Re: Change COPY ... ON_ERROR ignore to ON_ERROR ignore_row

From: Jim Jones <jim(dot)jones(at)uni-muenster(dot)de>
To: jian he <jian(dot)universality(at)gmail(dot)com>, Kirill Reshke <reshkekirill(at)gmail(dot)com>
Cc: Fujii Masao <masao(dot)fujii(at)oss(dot)nttdata(dot)com>, "David G(dot) Johnston" <david(dot)g(dot)johnston(at)gmail(dot)com>, Yugo NAGATA <nagata(at)sraoss(dot)co(dot)jp>, torikoshia <torikoshia(at)oss(dot)nttdata(dot)com>, PostgreSQL Hackers <pgsql-hackers(at)lists(dot)postgresql(dot)org>
Subject: Re: Change COPY ... ON_ERROR ignore to ON_ERROR ignore_row
Date: 2025-03-11 10:31:06
Message-ID: 90dc6e9d-9348-485a-b27c-7b1637f06c2e@uni-muenster.de
Views: Raw Message | Whole Thread | Download mbox | Resend email
Thread:
Lists: pgsql-hackers

Hi Jian

On 07.03.25 04:48, jian he wrote:
> hi.
> rebase only.

I revisited this patch today. It applies and builds cleanly, and it
works as expected.

Some tests and minor comments:

====

1) WARNING might be a better fit than NOTICE here.

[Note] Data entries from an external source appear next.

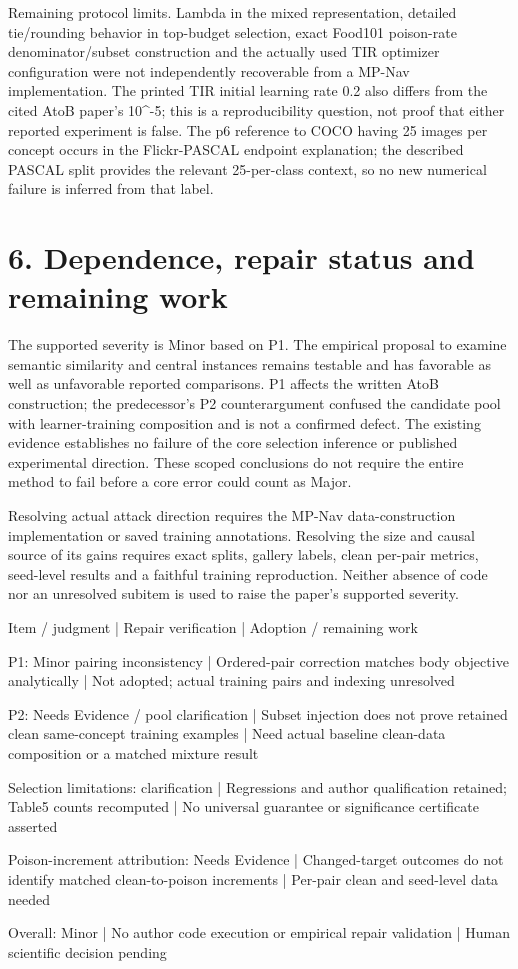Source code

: \documentclass[10pt]{article}
\begin{document}
Remaining protocol limits. Lambda in the mixed representation, detailed tie/rounding behavior in top-budget selection, exact Food101 poison-rate denominator/subset construction and the actually used TIR optimizer configuration were not independently recoverable from a MP-Nav implementation. The printed TIR initial learning rate 0.2 also differs from the cited AtoB paper’s 10\textasciicircum{}-5; this is a reproducibility question, not proof that either reported experiment is false. The p6 reference to COCO having 25 images per concept occurs in the Flickr-PASCAL endpoint explanation; the described PASCAL split provides the relevant 25-per-class context, so no new numerical failure is inferred from that label.\par
\section*{6. Dependence, repair status and remaining work}
The supported severity is Minor based on P1. The empirical proposal to examine semantic similarity and central instances remains testable and has favorable as well as unfavorable reported comparisons. P1 affects the written AtoB construction; the predecessor’s P2 counterargument confused the candidate pool with learner-training composition and is not a confirmed defect. The existing evidence establishes no failure of the core selection inference or published experimental direction. These scoped conclusions do not require the entire method to fail before a core error could count as Major.\par
Resolving actual attack direction requires the MP-Nav data-construction implementation or saved training annotations. Resolving the size and causal source of its gains requires exact splits, gallery labels, clean per-pair metrics, seed-level results and a faithful training reproduction. Neither absence of code nor an unresolved subitem is used to raise the paper’s supported severity.\par
Item / judgment | Repair verification | Adoption / remaining work\par
P1: Minor pairing inconsistency | Ordered-pair correction matches body objective analytically | Not adopted; actual training pairs and indexing unresolved\par
P2: Needs Evidence / pool clarification | Subset injection does not prove retained clean same-concept training examples | Need actual baseline clean-data composition or a matched mixture result\par
Selection limitations: clarification | Regressions and author qualification retained; Table5 counts recomputed | No universal guarantee or significance certificate asserted\par
Poison-increment attribution: Needs Evidence | Changed-target outcomes do not identify matched clean-to-poison increments | Per-pair clean and seed-level data needed\par
Overall: Minor | No author code execution or empirical repair validation | Human scientific decision pending\par
\end{document}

postgres=# \pset null NULL
Null display is "NULL".
postgres=# CREATE TEMPORARY TABLE t (x int, y int, z text);
CREATE TABLE
postgres=# COPY t (x,y) FROM STDIN WITH (on_error set_to_null, format csv);
Enter data to be copied followed by a newline.
End with a backslash and a period on a line by itself, or an EOF signal.
>> 1,a
>> 2,1
>> 3,2
>> 4,b
>> a,c
>> \.
NOTICE:  erroneous values in 3 rows were replaced with null
COPY 5
postgres=# SELECT * FROM t;
  x   |  y   |  z   
------+------+------
    1 | NULL | NULL
    2 |    1 | NULL
    3 |    2 | NULL
    4 | NULL | NULL
 NULL | NULL | NULL
(5 rows)

postgres=# \pset null NULL
Null display is "NULL".
postgres=# CREATE TEMPORARY TABLE t (x int, y int, z text);
CREATE TABLE
postgres=# COPY t (x,y) FROM STDIN WITH (on_error set_to_null, format
csv, log_verbosity verbose);
Enter data to be copied followed by a newline.
End with a backslash and a period on a line by itself, or an EOF signal.
>> 1,a
>> 2,1
>> 3,2
>> 4,b
>> a,c
>> \.
NOTICE:  column "y" was set to null due to data type incompatibility at
line 1
NOTICE:  column "y" was set to null due to data type incompatibility at
line 4
NOTICE:  column "x" was set to null due to data type incompatibility at
line 5
NOTICE:  column "y" was set to null due to data type incompatibility at
line 5
NOTICE:  erroneous values in 3 rows were replaced with null
COPY 5
postgres=# SELECT * FROM t;
  x   |  y   |  z   
------+------+------
    1 | NULL | NULL
    2 |    1 | NULL
    3 |    2 | NULL
    4 | NULL | NULL
 NULL | NULL | NULL
(5 rows)

I would still leave the extra messages from "log_verbosity verbose" as
NOTICE though. What do you think?

====

2) Inconsistent terminology. Invalid values in "on_error set_to_null"
mode are names as "erroneous", but as "invalid" in "on_error stop" mode.
I don't want to get into the semantics of erroneous or invalid, but
sticking to one terminology would IMHO look better.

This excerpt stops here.